August Wilson: A Writer’s Landscape will explore the people and places of Pittsburgh where Mr. Wilson was born and raised, and which were the inspiration for his award-winning, 10-play American Century Cycle. The plays explore the African-American experience in each decade of the 20th century and were all produced on Broadway. Mr. Wilson won many awards, including seven New York Drama Critics’ Circle Awards; a Tony Award for Fences; and two Pulitzer Prizes—or Fences and The Piano Lesson. He also was the recipient of the National Humanities Medal, given to people whose work deepen the nation’s understanding of the humanities and broaden citizen engagement with history, literature, languages, philosophy, and other humanities subjects.

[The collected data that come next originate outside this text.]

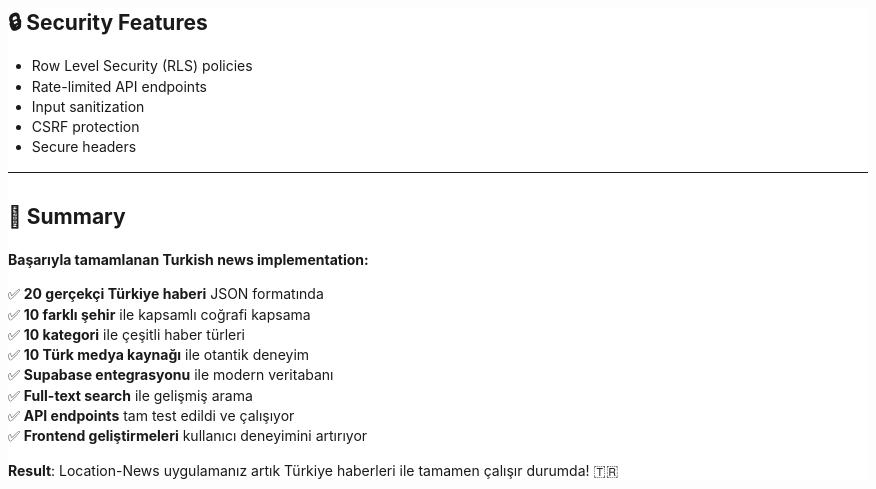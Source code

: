 ## 🔒 Security Features

- Row Level Security (RLS) policies
- Rate-limited API endpoints
- Input sanitization
- CSRF protection
- Secure headers

---

## 🎊 Summary

**Başarıyla tamamlanan Turkish news implementation:**

✅ **20 gerçekçi Türkiye haberi** JSON formatında  
✅ **10 farklı şehir** ile kapsamlı coğrafi kapsama  
✅ **10 kategori** ile çeşitli haber türleri  
✅ **10 Türk medya kaynağı** ile otantik deneyim  
✅ **Supabase entegrasyonu** ile modern veritabanı  
✅ **Full-text search** ile gelişmiş arama  
✅ **API endpoints** tam test edildi ve çalışıyor  
✅ **Frontend geliştirmeleri** kullanıcı deneyimini artırıyor  

**Result**: Location-News uygulamanız artık Türkiye haberleri ile tamamen çalışır durumda! 🇹🇷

The expansion plans for this first-ever exhibition dedicated to Mr. Wilson’s life and works, include multi-sensory exhibitions and virtual programming spread across 3,600 square feet of the August Wilson African-American Cultural Center. Presented in three sections, or acts, the exhibition will showcase the universal themes Mr. Wilson tackled in his work, along with artifacts from his life and notable productions of his work.
The AWAACC developed this project in partnership with Constanza Romero Wilson, Mr. Wilson’s widow and executor of the August Wilson Estate, and his longtime collaborator David Gallo, the Tony Award-winning scenic designer. The exhibition is being created with the assistance of leading design firms, scholars, and local artists. Major support is being provided by the Hillman Foundation and the Henry L. Hillman Foundation for support of the design, creation, and implementation of the exhibition. BNY Mellon Foundation of Southwestern Pennsylvania is providing support for virtual programming and future upgrades.
The expansion plans also brought in two new collaborators—the August Wilson Archives housed at the University of Pittsburgh, and New York Public Radio, which produced the audio recordings of Mr. Wilson’s 10 plays.
I highly encourage the readers of Arts & Culture Connections to make plans—COVID-aware plans—to visit the beautiful AWAACC and see this historic exhibition honoring one of our cultural champions and literary legends. And don’t forget to check out this year’s Black Heritage postage stamp. which honors August Wilson as the 44th stamp in this series.